バガンの近くにある山.山の途中に大きな岩があり,その上に寺院が建ててあることで有名.有名なので訪れる観光客も多いが,例によって交通手段はあまり整備されていない.

バガンからバスで行こうと思っていたのだが,宿の主人がちょっと待てと言って何やら電話をかけはじめ,タクシーのシェアでいいなら往復8000チャット(800円)で行ける,などと言いだす.ふつうにタクシーを使えば当然もっとかかるのだが,8000ならバスで行くのと2000程度しか変わらない.そりゃいいと思ってそっちにしたら,やって来たのは軽トラだ.そして荷台(椅子が設置してある)には既に親子らしき三人が乗っており,俺は助手席に乗せられた.つまり,この親子がシェア相手(というか,多めに負担してくれる人)を探していた,ということか.

件の岩山寺院をそれなりに見物する.ここの特徴は,サルがやたらにいることと,仏教じゃない土着の神もたくさん祀ってあるという点だろう.土着の神が仏教寺院に吸収されているのは,ほかの寺院でもたまに見かけた.ミャンマー以外でもときどきあることだな.

帰り道,同乗した親子と運転手が,近くにある丘の頂上にある寺院(ポッパ山とは全く別物)を指して何やら言い出した.英語がもひとつ通じないので意思疎通に苦労したが,どうやら,親子はその寺院も参拝したいらしい.しかしこの車はシェア中なので,俺をほっといて行くわけにもいかない.ついては,俺も同行し,そこまでの追加料金の一部3000チャットを負担してくれないだろうか,ということらしい.

まあたいした金額でもないし,せっかくだから同意してついていってみた.外国人からするとそんなに違う内容とも思えんが,何かこの寺にもそれなりにいわれでもあるんだろう.寺院の名前はTu Yin Taungだそうだ.


2012-03-11(日)

バガン

アンコール遺跡,ボロブドゥール遺跡クラスだと称される大仏教遺跡エリア.狭い範囲に大量の仏塔や寺院が建っている.中世,王侯貴族が権勢を示すために建てまくったため,王国が滅びたあとも大量の仏塔はそのまま残っているそうな.というか,今でも普通にお参りされてる寺院が多いので,「遺跡」と言うと語弊があるかもしれない.
仏塔がとにかく大量にあるのが面白いので,上の段に登れる仏塔などに行って広く見渡したりすると面白い.正直,個々の仏塔の違いとか言われても,普通の人にはアレだろう.まあ確かに様式とかいろいろあるんだけども.

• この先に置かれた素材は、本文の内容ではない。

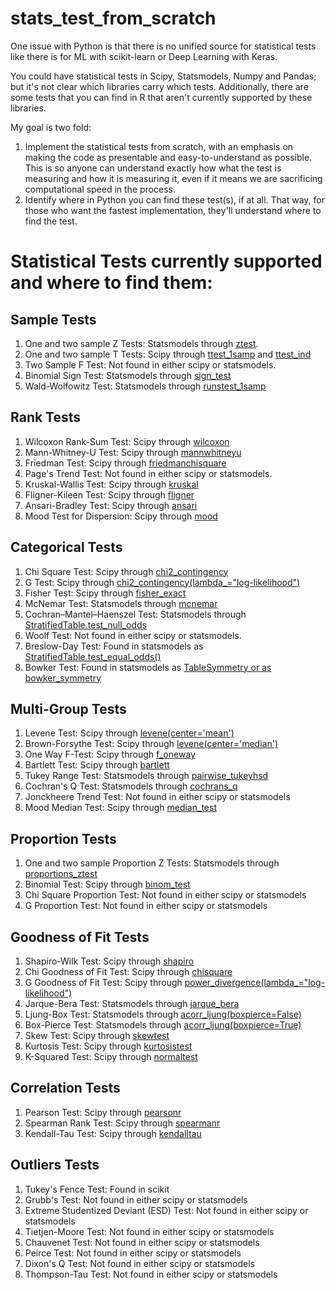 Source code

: # stats_test_from_scratch
One issue with Python is that there is no unified source for statistical tests like there is for ML with scikit-learn or Deep Learning with Keras. 

You could have statistical tests in Scipy, Statsmodels, Numpy and Pandas; but it's not clear which libraries carry which tests. Additionally, there are some tests that you can find in R that aren't currently supported by these libraries.

My goal is two fold:
1) Implement the statistical tests from scratch, with an emphasis on making the code as presentable and easy-to-understand as possible. This is so anyone can understand exactly how what the test is measuring and how it is measuring it, even if it means we are sacrificing computational speed in the process.
2) Identify where in Python you can find these test(s), if at all. That way, for those who want the fastest implementation, they'll understand where to find the test.

# Statistical Tests currently supported and where to find them:
## Sample Tests
1) One and two sample Z Tests: Statsmodels through [ztest](https://www.statsmodels.org/stable/generated/statsmodels.stats.weightstats.ztest.html).
2) One and two sample T Tests: Scipy through [ttest_1samp](https://docs.scipy.org/doc/scipy-0.14.0/reference/generated/scipy.stats.ttest_1samp.html) and [ttest_ind](https://docs.scipy.org/doc/scipy/reference/generated/scipy.stats.ttest_ind.html)
3) Two Sample F Test: Not found in either scipy or statsmodels.
4) Binomial Sign Test: Statsmodels through [sign_test](https://www.statsmodels.org/stable/generated/statsmodels.stats.descriptivestats.sign_test.html#statsmodels.stats.descriptivestats.sign_test)
5) Wald-Wolfowitz Test: Statsmodels through [runstest_1samp](https://www.statsmodels.org/stable/generated/statsmodels.sandbox.stats.runs.runstest_1samp.html#statsmodels.sandbox.stats.runs.runstest_1samp)

## Rank Tests
1) Wilcoxon Rank-Sum Test: Scipy through [wilcoxon](https://docs.scipy.org/doc/scipy/reference/generated/scipy.stats.wilcoxon.html)
2) Mann-Whitney-U Test: Scipy through [mannwhitneyu](https://docs.scipy.org/doc/scipy/reference/generated/scipy.stats.mannwhitneyu.html)
3) Friedman Test: Scipy through [friedmanchisquare](https://docs.scipy.org/doc/scipy-0.15.1/reference/generated/scipy.stats.friedmanchisquare.html)
4) Page's Trend Test: Not found in either scipy or statsmodels.
5) Kruskal-Wallis Test: Scipy through [kruskal](https://docs.scipy.org/doc/scipy/reference/generated/scipy.stats.kruskal.html)
6) Fligner-Kileen Test: Scipy through [fligner](https://docs.scipy.org/doc/scipy/reference/generated/scipy.stats.fligner.html)
7) Ansari-Bradley Test: Scipy through [ansari](https://docs.scipy.org/doc/scipy-0.14.0/reference/generated/scipy.stats.ansari.html)
8) Mood Test for Dispersion: Scipy through [mood](https://docs.scipy.org/doc/scipy/reference/generated/scipy.stats.mood.html)

## Categorical Tests
1) Chi Square Test: Scipy through [chi2_contingency](https://docs.scipy.org/doc/scipy-0.15.1/reference/generated/scipy.stats.chi2_contingency.html)
2) G Test: Scipy through [chi2_contingency(lambda_="log-likelihood")](https://docs.scipy.org/doc/scipy-0.15.1/reference/generated/scipy.stats.chi2_contingency.html)
3) Fisher Test: Scipy through [fisher_exact](https://docs.scipy.org/doc/scipy/reference/generated/scipy.stats.fisher_exact.html)
4) McNemar Test: Statsmodels through [mcnemar](https://www.statsmodels.org/stable/generated/statsmodels.stats.contingency_tables.mcnemar.html)
5) Cochran–Mantel–Haenszel Test: Statsmodels through [StratifiedTable.test_null_odds](https://www.statsmodels.org/dev/generated/generated/statsmodels.stats.contingency_tables.StratifiedTable.test_null_odds.html#statsmodels.stats.contingency_tables.StratifiedTable.test_null_odds)
6) Woolf Test: Not found in either scipy or statsmodels. 
7) Breslow-Day Test: Found in statsmodels as [StratifiedTable.test_equal_odds()](https://www.statsmodels.org/dev/generated/generated/statsmodels.stats.contingency_tables.StratifiedTable.test_equal_odds.html#statsmodels.stats.contingency_tables.StratifiedTable.test_equal_odds)
8) Bowker Test: Found in statsmodels as [TableSymmetry or as bowker_symmetry](https://www.statsmodels.org/stable/generated/statsmodels.stats.contingency_tables.SquareTable.symmetry.html#statsmodels.stats.contingency_tables.SquareTable.symmetry)

## Multi-Group Tests
1) Levene Test: Scipy through [levene(center='mean')](https://docs.scipy.org/doc/scipy-0.14.0/reference/generated/scipy.stats.levene.html)
2) Brown-Forsythe Test: Scipy through [levene(center='median')](https://docs.scipy.org/doc/scipy-0.14.0/reference/generated/scipy.stats.levene.html)
3) One Way F-Test: Scipy through [f_oneway](https://docs.scipy.org/doc/scipy/reference/generated/scipy.stats.f_oneway.html)
4) Bartlett Test: Scipy through [bartlett](https://docs.scipy.org/doc/scipy/reference/generated/scipy.stats.bartlett.html)
5) Tukey Range Test: Statsmodels through [pairwise_tukeyhsd](https://www.statsmodels.org/stable/generated/statsmodels.stats.multicomp.pairwise_tukeyhsd.html)
6) Cochran's Q Test: Statsmodels through [cochrans_q](https://www.statsmodels.org/devel/generated/statsmodels.stats.contingency_tables.cochrans_q.html)
7) Jonckheere Trend Test: Not found in either scipy or statsmodels
8) Mood Median Test: Scipy through [median_test](https://docs.scipy.org/doc/scipy/reference/generated/scipy.stats.median_test.html)

## Proportion Tests
1) One and two sample Proportion Z Tests: Statsmodels through  [proportions_ztest](https://www.statsmodels.org/stable/generated/statsmodels.stats.proportion.proportions_ztest.html)
2) Binomial Test: Scipy through [binom_test](https://docs.scipy.org/doc/scipy-0.14.0/reference/generated/scipy.stats.binom_test.html)
3) Chi Square Proportion Test: Not found in either scipy or statsmodels
4) G Proportion Test: Not found in either scipy or statsmodels

## Goodness of Fit Tests
1) Shapiro-Wilk Test: Scipy through [shapiro](https://docs.scipy.org/doc/scipy/reference/generated/scipy.stats.shapiro.html)
2) Chi Goodness of Fit Test: Scipy through [chisquare](https://docs.scipy.org/doc/scipy/reference/generated/scipy.stats.chisquare.html)
3) G Goodness of Fit Test: Scipy through [power_divergence(lambda_="log-likelihood")](https://docs.scipy.org/doc/scipy-0.14.0/reference/generated/scipy.stats.power_divergence.html)
4) Jarque-Bera Test: Statsmodels through [jarque_bera](https://www.statsmodels.org/devel/generated/statsmodels.stats.stattools.jarque_bera.html)
5) Ljung-Box Test: Statsmodels through [acorr_ljung(boxpierce=False)](https://www.statsmodels.org/stable/generated/statsmodels.stats.diagnostic.acorr_ljungbox.html)
6) Box-Pierce Test: Statsmodels through [acorr_ljung(boxpierce=True)](https://www.statsmodels.org/stable/generated/statsmodels.stats.diagnostic.acorr_ljungbox.html)
7) Skew Test: Scipy through [skewtest](https://docs.scipy.org/doc/scipy/reference/generated/scipy.stats.skewtest.html)
8) Kurtosis Test: Scipy through [kurtosistest](https://docs.scipy.org/doc/scipy/reference/generated/scipy.stats.kurtosistest.html)
9) K-Squared Test: Scipy through [normaltest](https://docs.scipy.org/doc/scipy/reference/generated/scipy.stats.normaltest.html)

## Correlation Tests
1) Pearson Test: Scipy through [pearsonr](https://docs.scipy.org/doc/scipy-0.14.0/reference/generated/scipy.stats.pearsonr.html)
2) Spearman Rank Test: Scipy through [spearmanr](https://docs.scipy.org/doc/scipy-0.14.0/reference/generated/scipy.stats.spearmanr.html)
3) Kendall-Tau Test: Scipy through [kendalltau](https://docs.scipy.org/doc/scipy/reference/generated/scipy.stats.kendalltau.html)

## Outliers Tests
1) Tukey's Fence Test: Found in scikit
2) Grubb's Test: Not found in either scipy or statsmodels
3) Extreme Studentized Deviant (ESD) Test: Not found in either scipy or statsmodels
4) Tietjen-Moore Test: Not found in either scipy or statsmodels
5) Chauvenet Test: Not found in either scipy or statsmodels
6) Peirce Test: Not found in either scipy or statsmodels
7) Dixon's Q Test: Not found in either scipy or statsmodels
8) Thompson-Tau Test: Not found in either scipy or statsmodels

ところで,バガンは暑い.超暑い.気温自体はたぶんマンダレーとそう大きくは違わないだろうが,現在のバガン周辺は小さな村が点在するだけなので,日光を遮るものもほとんどないし,気楽に休む場所もない.クーラーの効いた店に逃げこむなど無理な相談である(ヤンゴンやマンダレーにはたまにそういう高級店もある.明らかに周囲と別世界になっている).
遺跡があるのは狭い範囲と言っても数キロぐらいはあるため,馬車をチャーターするか自転車を借りるかして見物するわけだが,自転車で行ったら一日行動しただけでもかなりギリギリだった.あやうく日射病になるかと思った.

ここはこの国きっての観光地なので,外人率がとても高い.もともと田舎なので人口がそんなに多くないぶん,余計にそういう印象が強くなる.というか,ここって別に住みやすい土地では全然ないよな.軍事的な理由とか物流上の理由とかの状況が変わった現代に,人がたくさん住んでるはずはないな.

あとバガンで一番衝撃を受けたのは,道路の舗装を直す作業で,アスファルトをバケツに入れて手で塗っていたシーンである.道を通るたびに,なんか小さいサイズで補修してあるなあと思ってはいたのだが.


ミャンマー西部,エーヤワディー川河口付近の町.バガンからここに来るのには一旦ヤンゴンを経由するしかなく,けっこう面倒だ.ヤンゴンのバスターミナルはとてつもなく不便だし.

さてここはまあはっきり言えば単なる地方都市である.外人客もほとんどおらず,なんでわざわざ来たのかと言われると困るが,まあのんびり過ごしに来たということで.数日前に来ていれば有名な満月祭りがあったらしいが,もうそれも終わっているのだった.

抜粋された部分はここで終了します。